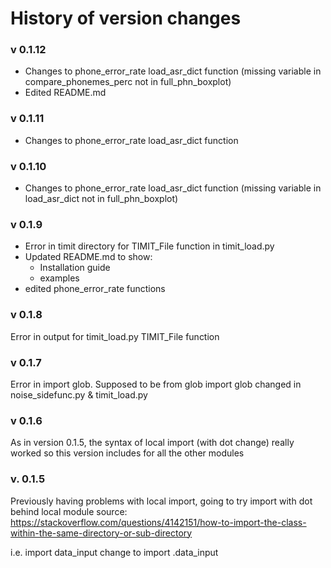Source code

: # History of version changes 

### v 0.1.12
- Changes to phone_error_rate load_asr_dict function (missing variable in compare_phonemes_perc not in full_phn_boxplot)
- Edited README.md

### v 0.1.11
- Changes to phone_error_rate load_asr_dict function 

### v 0.1.10
- Changes to phone_error_rate load_asr_dict function (missing variable in load_asr_dict not in full_phn_boxplot)

### v 0.1.9
- Error in timit directory for TIMIT_File function  in timit_load.py
- Updated README.md to show:
    - Installation guide 
    - examples 
- edited phone_error_rate functions


### v 0.1.8
Error in output for timit_load.py TIMIT_File function

### v 0.1.7 
Error in import glob. Supposed to be from glob import glob
changed in noise_sidefunc.py & timit_load.py

### v 0.1.6
As in version 0.1.5, the syntax of local import (with dot change) really worked so this version includes for all the other modules


### v. 0.1.5
Previously having problems with local import, going to try import with dot behind local module 
source: https://stackoverflow.com/questions/4142151/how-to-import-the-class-within-the-same-directory-or-sub-directory 

i.e. import data_input
change to import .data_input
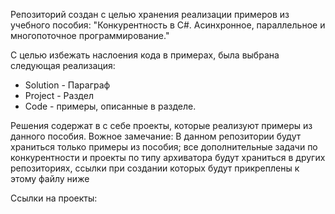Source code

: Репозиторий создан с целью хранения реализации примеров из учебного пособия: "Конкурентность в C#. Асинхронное, параллельное и многопоточное программирование."

С целью избежать наслоения кода в примерах, была выбрана следующая реализация:
* Solution - Параграф
* Project - Раздел
* Code - примеры, описанные в разделе.

Решения содержат в с себе проекты, которые реализуют примеры из данного пособия.
Вожное замечание: В данном репозитории будут храниться только примеры из пособия; все дополнительные задачи по конкурентности и проекты по типу архиватора будут храниться в других репозиториях, ссылки при создании которых будут прикреплены к этому файлу ниже

Ссылки на проекты:
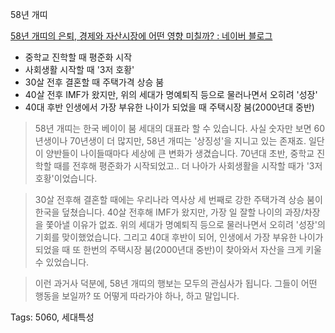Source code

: 58년 개띠

[58년 개띠의 은퇴, 경제와 자산시장에 어떤 영향 미칠까? : 네이버 블로그](http://m.blog.naver.com/hong8706/220840744996)

* 중학교 진학할 때 평준화 시작 
* 사회생활 시작할 때 '3저 호황'
* 30살 전후 결혼할 때 주택가격 상승 붐
* 40살 전후 IMF가 왔지만, 위의 세대가 명예퇴직 등으로 물러나면서 오히려 '성장'
* 40대 후반 인생에서 가장 부유한 나이가 되었을 때 주택시장 붐(2000년대 중반)


> 58년 개띠는 한국 베이이 붐 세대의 대표라 할 수 있습니다. 사실 숫자만 보면 60년생이나 70년생이 더 많지만, 58년 개띠는 '상징성'을 지니고 있는 존재죠. 일단 이 양반들이 나이들때마다 세상에 큰 변화가 생겼습니다. 70년대 초반, 중학교 진학할 때를 전후해 평준화가 시작되었고.. 더 나아가 사회생활을 시작할 때가 '3저 호황'이었습니다.


> 30살 전후해 결혼할 때에는 우리나라 역사상 세 번째로 강한 주택가격 상승 붐이 한국을 덮쳤습니다. 40살 전후해 IMF가 왔지만, 가장 일 잘할 나이의 과장/차장을 쫓아낼 이유가 없죠. 위의 세대가 명예퇴직 등으로 물러나면서 오히려 '성장'의 기회를 맞이했었습니다. 그리고 40대 후반이 되어, 인생에서 가장 부유한 나이가 되었을 때 또 한번의 주택시장 붐(2000년대 중반)이 찾아와서 자산을 크게 키울 수 있었습니다. 


> 이런 과거사 덕분에, 58년 개띠의 행보는 모두의 관심사가 됩니다. 그들이 어떤 행동을 보일까? 또 어떻게 따라가야 하나, 하고 말입니다. 


Tags:
  5060, 세대특성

----------------------------------------

* TASK OBJECTIVE *
Scan the material above for lines holding "variable" and copy each of them.

* TASK SOLUTION *
- Changes to phone_error_rate load_asr_dict function (missing variable in compare_phonemes_perc not in full_phn_boxplot)
- Changes to phone_error_rate load_asr_dict function (missing variable in load_asr_dict not in full_phn_boxplot)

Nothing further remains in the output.